Fig. 2. LtaA adopts inward- and outward-facing states.

Fig. 2

Selected residues for cross-linking of LtaA in inward-facing conformation (a) and outward-facing conformation (b). N-terminal and C-terminal domains are shown in light orange and light blue, respectively. The relative abundance of cysteine-containing peptides in absence (−) or presence (+) of N,N’-(o-phenylene)-dimaleimide (o-PDM) is shown in histograms.
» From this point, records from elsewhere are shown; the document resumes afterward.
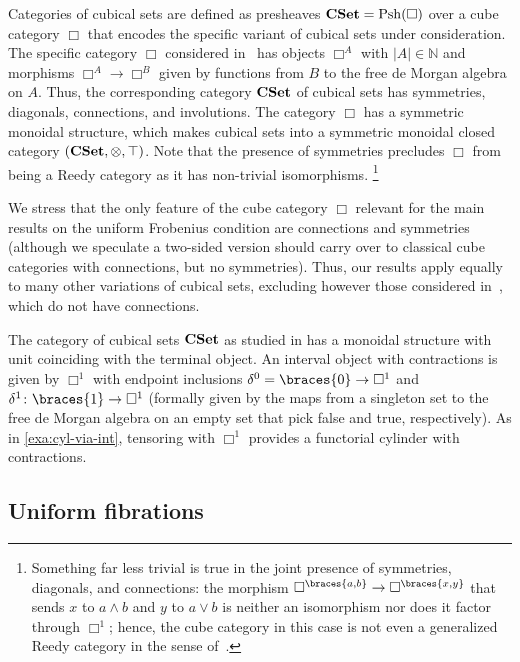 \documentclass[reqno,10pt,a4paper,oneside,draft]{amsart}
\begin{document}
\begin{example} \label{exa:cyl-in-cuset}
Categories of cubical sets are defined as presheaves $\mathbf{CSet} = \mathrm{Psh}(\Box)$ over a cube category $\Box$ that encodes the specific variant of cubical sets under consideration.
The specific category $\Box$ considered in~\cite{cohen-et-al:cubicaltt} has objects $\Box^A$ with $|A| \in \mathbb{N}$ and morphisms $\Box^A \to \Box^B$ given by functions from $B$ to the free de Morgan algebra on $A$.
Thus, the corresponding category $\mathbf{CSet}$ of cubical sets has symmetries, diagonals, connections, and involutions.
The category $\Box$ has a symmetric monoidal structure, which makes cubical sets into a symmetric monoidal closed category $(\mathbf{CSet}, \otimes, \top)$.
Note that the presence of symmetries precludes $\Box$ from being a Reedy category as it has non-trivial isomorphisms.%
\footnote{
Something far less trivial is true in the joint presence of symmetries, diagonals, and connections: the morphism $\Box^{\braces{a, b}} \to \Box^{\braces{x, y}}$ that sends $x$ to $a \wedge b$ and $y$ to $a \vee b$ is neither an isomorphism nor does it factor through $\Box^1$; hence, the cube category in this case is not even a generalized Reedy category in the sense of~\cite{berger-moerdijk:generalized-reedy}.
}

We stress that the only feature of the cube category $\Box$ relevant for the main results on the uniform Frobenius condition are connections and symmetries (although we speculate a two-sided version should carry over to classical cube categories with connections, but no symmetries).
Thus, our results apply equally to many other variations of cubical sets, excluding however those considered in~\cite{coquand-cubical-sets,huber-thesis}, which do not have connections.

The category of cubical sets $\mathbf{CSet}$ as studied in \cite{cohen-et-al:cubicaltt} has a monoidal structure with unit coinciding with the terminal object.
An interval object with contractions is given by $\Box^1$ with endpoint inclusions $\lcyl = \braces{0} \to \Box^1$ and $\rcyl \co \braces{1} \to \Box^1$ (formally given by the maps from a singleton set to the free de Morgan algebra on an empty set that pick false and true, respectively).
As in \cref{exa:cyl-via-int}, tensoring with $\Box^1$ provides a functorial cylinder with contractions.
\end{example}

\subsection*{Uniform fibrations}
\end{document}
Collision-induced dissociation (CID) spectrum of cysteine-containing peptides and elution profiles of peptide fragments are shown in Supplementary Fig. 3. Error bars indicate + /− standard deviation (s.d.) (n = 3, biological replicates). *P ≤ 0.05, **P ≤ 0.01, ***P ≤ 0.001, ****P ≤ 0.0001. Asterisks mark the result from unpaired t test. c Cross-linking analysis of LtaA in proteoliposomes. Positions of selected cysteine pairs at the extracellular and cytoplasmic regions of LtaA are shown as spheres. SDS-PAGE show band shifts of samples treated with mPEG5K after irreversible cross-link with o-PDM. Separated species are indicated with arrows. The complete gel is shown in Supplementary Fig. 4C. SDS-PAGE experiments were independently repeated at least three times with similar results. Source data are provided as a Source Data file.